The last successful hunt is one I will not soon forget. I was tired that day and discouraged from a series of recent trips in the field with no luck. Like the past couple times, our first set was unsuccessful. We picked up and moved to a farm that we had a couple of close encounters previously, but couldn’t get the dogs to commit to where I could get a shot. We set up on a pad of round bales of hay that is in the middle of a very large field that provided us with nearly a 360 degree view. The wind was perfect. The Primos Turbo Dogg was set up about 25 yards away. The first call we used was a “Rabbit in Distress” which ran for about 3 minutes. Nothing. After a bit of silence, we switched to the “Coyote in Distress”. In no time, a single coyote come out of the woods into a small drain into the field about 100 yards away. My Sako .243 put him down instantly. We hit the same call once more after my shot, and was able to bring in another coyote just seconds later! My husband took the shot and we had ourselves a double!

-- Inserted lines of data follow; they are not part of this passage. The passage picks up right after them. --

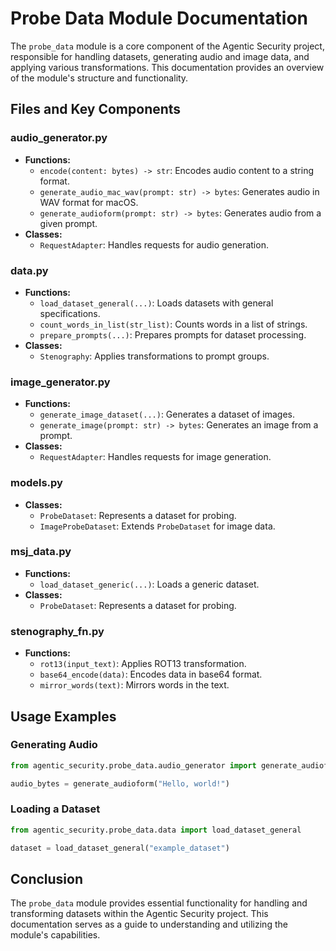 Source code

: # Probe Data Module Documentation

The `probe_data` module is a core component of the Agentic Security project, responsible for handling datasets, generating audio and image data, and applying various transformations. This documentation provides an overview of the module's structure and functionality.

## Files and Key Components

### audio_generator.py
- **Functions:**
  - `encode(content: bytes) -> str`: Encodes audio content to a string format.
  - `generate_audio_mac_wav(prompt: str) -> bytes`: Generates audio in WAV format for macOS.
  - `generate_audioform(prompt: str) -> bytes`: Generates audio from a given prompt.
- **Classes:**
  - `RequestAdapter`: Handles requests for audio generation.

### data.py
- **Functions:**
  - `load_dataset_general(...)`: Loads datasets with general specifications.
  - `count_words_in_list(str_list)`: Counts words in a list of strings.
  - `prepare_prompts(...)`: Prepares prompts for dataset processing.
- **Classes:**
  - `Stenography`: Applies transformations to prompt groups.

### image_generator.py
- **Functions:**
  - `generate_image_dataset(...)`: Generates a dataset of images.
  - `generate_image(prompt: str) -> bytes`: Generates an image from a prompt.
- **Classes:**
  - `RequestAdapter`: Handles requests for image generation.

### models.py
- **Classes:**
  - `ProbeDataset`: Represents a dataset for probing.
  - `ImageProbeDataset`: Extends `ProbeDataset` for image data.

### msj_data.py
- **Functions:**
  - `load_dataset_generic(...)`: Loads a generic dataset.
- **Classes:**
  - `ProbeDataset`: Represents a dataset for probing.

### stenography_fn.py
- **Functions:**
  - `rot13(input_text)`: Applies ROT13 transformation.
  - `base64_encode(data)`: Encodes data in base64 format.
  - `mirror_words(text)`: Mirrors words in the text.

## Usage Examples

### Generating Audio
```python
from agentic_security.probe_data.audio_generator import generate_audioform

audio_bytes = generate_audioform("Hello, world!")
```

### Loading a Dataset
```python
from agentic_security.probe_data.data import load_dataset_general

dataset = load_dataset_general("example_dataset")
```

## Conclusion

The `probe_data` module provides essential functionality for handling and transforming datasets within the Agentic Security project. This documentation serves as a guide to understanding and utilizing the module's capabilities.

Not only is coyote hunting enjoyable, it plays a very important part in conservation. The coyote is the apex predator in our area and a female can have 4 to 7 pups a year. If the numbers are not managed, the many issues of overpopulation will set in. These problems include disease, the overhunting of it’s prey species which include rabbit, squirrel, turkey, and deer, and the increasing chance of them attacking pets and livestock. We know several farmers who have dealt with the loss of calves and unfortunately have a few friends that have lost their pets to a coyote attacks. So if you’ve found yourself in a “rut” in-between deer season and turkey season, grab a good call and get out there and test your skills against an intelligent animal that is used to being the one doing the hunting! You’ll do your area a great service and will have a great time doing it!